(Information given begins)

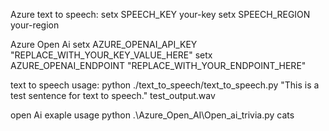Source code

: Azure text to speech:
setx SPEECH_KEY your-key
setx SPEECH_REGION your-region

Azure Open Ai
setx AZURE_OPENAI_API_KEY "REPLACE_WITH_YOUR_KEY_VALUE_HERE" 
setx AZURE_OPENAI_ENDPOINT "REPLACE_WITH_YOUR_ENDPOINT_HERE"


text to speech usage:
python ./text_to_speech/text_to_speech.py "This is a test sentence for text to speech." test_output.wav

open Ai exaple usage
python .\Azure_Open_AI\Open_ai_trivia.py cats
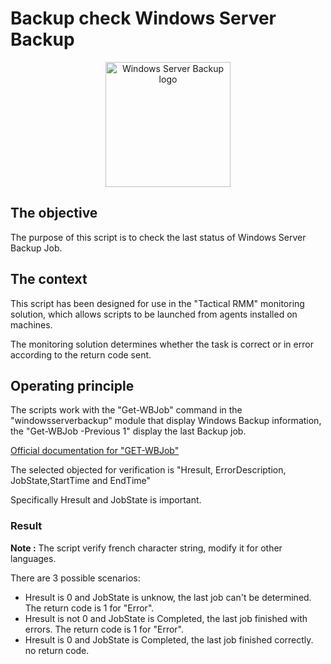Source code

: # Backup check Windows Server Backup

<p align="center">
  <img src="https://upload.wikimedia.org/wikipedia/en/5/51/Backup_center_icon.png" alt="Windows Server Backup logo" width="200"/>
</p>

## The objective

The purpose of this script is to check the last status of Windows Server Backup Job.

## The context

This script has been designed for use in the "Tactical RMM" monitoring solution, which allows scripts to be launched from agents installed on machines.

The monitoring solution determines whether the task is correct or in error according to the return code sent. 

## Operating principle

The scripts work with the "Get-WBJob" command in the "windowsserverbackup" module that display Windows Backup information, the "Get-WBJob -Previous 1" display the last Backup job.

[Official documentation for "GET-WBJob"](https://learn.microsoft.com/en-us/powershell/module/windowsserverbackup/get-wbjob?view=windowsserver2022-ps)

The selected objected for verification is "Hresult, ErrorDescription, JobState,StartTime and EndTime"

Specifically Hresult and JobState is important.

### Result

**Note :** The script verify french character string, modify it for other languages.

There are 3 possible scenarios:

- Hresult is 0 and JobState is unknow, the last job can't be determined. The return code is 1 for "Error".
- Hresult is not 0 and JobState is Completed, the last job finished with errors. The return code is 1 for "Error".
- Hresult is 0 and JobState is Completed, the last job finished correctly. no return code.


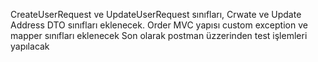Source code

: CreateUserRequest ve UpdateUserRequest sınıfları, Crwate ve Update Address DTO sınıfları eklenecek.
Order MVC yapısı custom exception ve mapper sınıfları eklenecek
Son olarak postman üzzerinden test işlemleri yapılacak
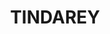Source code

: ---
lastmod: '2025-04-06T06:05:20+00:00'
latitude: -31.551822
layout: suburb
longitude: 145.406579
postcode: '2835'
state: NSW
title: TINDAREY
url: /nsw/tindarey/
---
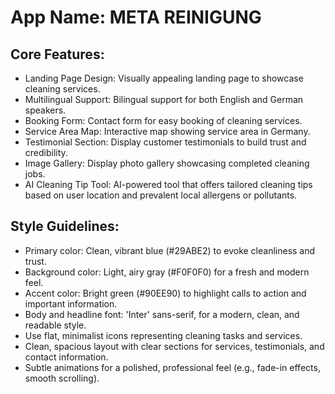 # **App Name**: META REINIGUNG

## Core Features:

- Landing Page Design: Visually appealing landing page to showcase cleaning services.
- Multilingual Support: Bilingual support for both English and German speakers.
- Booking Form: Contact form for easy booking of cleaning services.
- Service Area Map: Interactive map showing service area in Germany.
- Testimonial Section: Display customer testimonials to build trust and credibility.
- Image Gallery: Display photo gallery showcasing completed cleaning jobs.
- AI Cleaning Tip Tool: AI-powered tool that offers tailored cleaning tips based on user location and prevalent local allergens or pollutants.

## Style Guidelines:
 
- Primary color: Clean, vibrant blue (#29ABE2) to evoke cleanliness and trust.
- Background color: Light, airy gray (#F0F0F0) for a fresh and modern feel.
- Accent color: Bright green (#90EE90) to highlight calls to action and important information.
- Body and headline font: 'Inter' sans-serif, for a modern, clean, and readable style.
- Use flat, minimalist icons representing cleaning tasks and services.
- Clean, spacious layout with clear sections for services, testimonials, and contact information.
- Subtle animations for a polished, professional feel (e.g., fade-in effects, smooth scrolling).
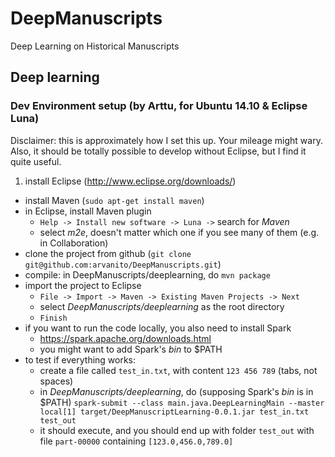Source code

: # DeepManuscripts
Deep Learning on Historical Manuscripts


## Deep learning

### Dev Environment setup (by Arttu, for Ubuntu 14.10 & Eclipse Luna)
Disclaimer: this is approximately how I set this up.
Your mileage might wary. Also, it should be totally possible to develop
without Eclipse, but I find it quite useful.

1. install Eclipse (http://www.eclipse.org/downloads/)
* install Maven (`sudo apt-get install maven`)
* in Eclipse, install Maven plugin
  * `Help -> Install new software -> Luna ->`
    search for *Maven*
  * select *m2e*, doesn't matter which one if you see many of them (e.g. in Collaboration)
* clone the project from github
  (`git clone git@github.com:arvanito/DeepManuscripts.git`)
* compile: in DeepManuscripts/deeplearning, do `mvn package`
* import the project to Eclipse
  * `File -> Import -> Maven -> Existing Maven Projects -> Next`
  * select *DeepManuscripts/deeplearning* as the root directory
  * `Finish`
* if you want to run the code locally, you also need to install Spark
  * https://spark.apache.org/downloads.html
  * you might want to add Spark's *bin* to $PATH
* to test if everything works:
  * create a file called `test_in.txt`, with content `123 456 789`
    (tabs, not spaces)
  * in *DeepManuscripts/deeplearning*, do (supposing Spark's *bin* is in $PATH)
    `spark-submit --class main.java.DeepLearningMain --master local[1]
    target/DeepManuscriptLearning-0.0.1.jar test_in.txt test_out`
  * it should execute, and you should end up with folder `test_out` with
    file `part-00000` containing `[123.0,456.0,789.0]`
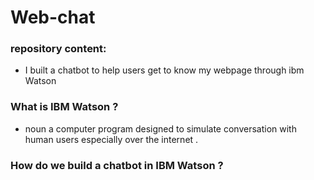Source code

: # Web-chat
### repository content:

* I built a chatbot to help users get to know my webpage through ibm Watson

### What is IBM Watson ?

* noun a computer program designed to simulate conversation with human users especially over the internet .

### How do we build a chatbot in IBM Watson ?
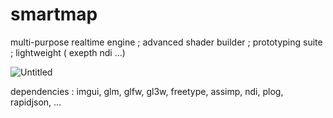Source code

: # smartmap 

multi-purpose realtime engine ; advanced shader builder ; prototyping suite ; lightweight ( exepth ndi ...)

![Untitled](https://github.com/tourkit/smartmap/assets/63537158/83edf0bb-887d-43bf-81c0-d0bc87c683d8)

dependencies : imgui, glm, glfw, gl3w, freetype, assimp, ndi, plog, rapidjson, ...
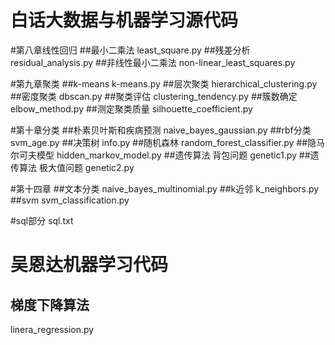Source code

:# 白话大数据与机器学习源代码

#第八章线性回归
##最小二乘法
least_square.py
##残差分析
residual_analysis.py
##非线性最小二乘法
non-linear_least_squares.py

#第九章聚类
##k-means
k-means.py
##层次聚类
hierarchical_clustering.py
##密度聚类
dbscan.py
##聚类评估
clustering_tendency.py
##簇数确定
elbow_method.py
##测定聚类质量
silhouette_coefficient.py

#第十章分类
##朴素贝叶斯和疾病预测
naive_bayes_gaussian.py
##rbf分类
svm_age.py
##决策树
info.py
##随机森林
random_forest_classifier.py
##隐马尔可夫模型
hidden_markov_model.py
##遗传算法 背包问题
genetic1.py
##遗传算法 极大值问题
genetic2.py

#第十四章
##文本分类
naive_bayes_multinomial.py
##k近邻
k_neighbors.py
##svm
svm_classification.py


#sql部分
sql.txt



# 吴恩达机器学习代码

## 梯度下降算法
linera_regression.py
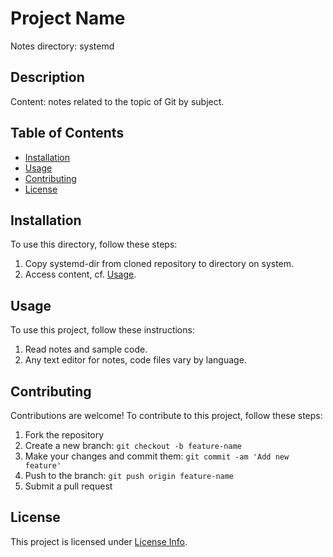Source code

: 
<!-- This is a comment in Markdown -->

# Project Name
Notes directory: systemd 

## Description
Content: notes related to the topic of Git by subject.

## Table of Contents

<!-- [...] represents link in markdown -->
<!-- (...) represents location in markdown -->
<!-- (#... location is header in markdown file -->

- [Installation](#installation)
- [Usage](#usage)
- [Contributing](#contributing)
- [License](#license)

## Installation

To use this directory, follow these steps:

1. Copy systemd-dir from cloned repository to directory on system. 
2. Access content, cf. [Usage](#usage).

## Usage

To use this project, follow these instructions:

1. Read notes and sample code.
2. Any text editor for notes, code files vary by language. 

## Contributing

Contributions are welcome! To contribute to this project, follow these steps:

1. Fork the repository
2. Create a new branch: `git checkout -b feature-name`
3. Make your changes and commit them: `git commit -am 'Add new feature'`
4. Push to the branch: `git push origin feature-name`
5. Submit a pull request

## License

<!-- [../LICENSE] link to license info file and relative path to it -->
This project is licensed under [License Info](../LICENSE).

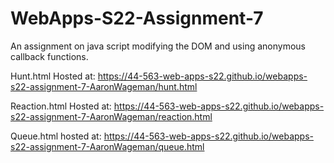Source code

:# WebApps-S22-Assignment-7
An assignment on java script modifying the DOM and using anonymous callback functions.

Hunt.html Hosted at:  https://44-563-web-apps-s22.github.io/webapps-s22-assignment-7-AaronWageman/hunt.html

Reaction.html Hosted at:  https://44-563-web-apps-s22.github.io/webapps-s22-assignment-7-AaronWageman/reaction.html

Queue.html hosted at:  https://44-563-web-apps-s22.github.io/webapps-s22-assignment-7-AaronWageman/queue.html
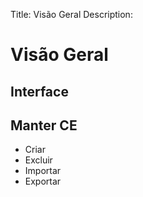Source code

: Title: Visão Geral
Description:

# Visão Geral


## Interface


## Manter CE

- Criar
- Excluir
- Importar
- Exportar
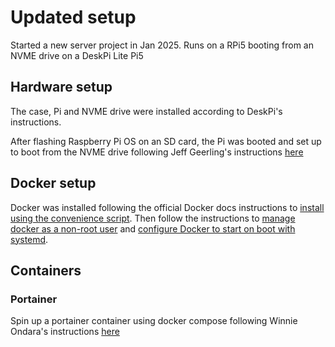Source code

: # Updated setup

Started a new server project in Jan 2025. Runs on a RPi5 booting from an NVME drive on a DeskPi Lite Pi5

## Hardware setup

The case, Pi and NVME drive were installed according to DeskPi's instructions.

After flashing Raspberry Pi OS on an SD card, the Pi was booted and set up to boot from the NVME drive following Jeff Geerling's instructions [here](https://www.jeffgeerling.com/blog/2023/nvme-ssd-boot-raspberry-pi-5)

## Docker setup

Docker was installed following the official Docker docs instructions to [install using the convenience script](https://docs.docker.com/engine/install/raspberry-pi-os/#install-using-the-convenience-script). Then follow the instructions to [manage docker as a non-root user](https://docs.docker.com/engine/install/linux-postinstall/#manage-docker-as-a-non-root-user) and [configure Docker to start on boot with systemd](https://docs.docker.com/engine/install/linux-postinstall/#configure-docker-to-start-on-boot-with-systemd).

## Containers

### Portainer

Spin up a portainer container using docker compose following Winnie Ondara's instructions [here](https://www.cherryservers.com/blog/portainer-docker-compose)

(Information given ends)

> [What needs to be done]: In the listing above, find the line holding "-> Import ->" and the line holding "the internet .". Reproduce those two lines and all between them exactly, leaving out pictures.

> [Output for this task]:
  * `File -> Import -> Maven -> Existing Maven Projects -> Next`
  * select *DeepManuscripts/deeplearning* as the root directory
  * `Finish`
* if you want to run the code locally, you also need to install Spark
  * https://spark.apache.org/downloads.html
  * you might want to add Spark's *bin* to $PATH
* to test if everything works:
  * create a file called `test_in.txt`, with content `123 456 789`
    (tabs, not spaces)
  * in *DeepManuscripts/deeplearning*, do (supposing Spark's *bin* is in $PATH)
    `spark-submit --class main.java.DeepLearningMain --master local[1]
    target/DeepManuscriptLearning-0.0.1.jar test_in.txt test_out`
  * it should execute, and you should end up with folder `test_out` with
    file `part-00000` containing `[123.0,456.0,789.0]`
Source code

: # Web-chat
### repository content:

* I built a chatbot to help users get to know my webpage through ibm Watson

### What is IBM Watson ?

* noun a computer program designed to simulate conversation with human users especially over the internet .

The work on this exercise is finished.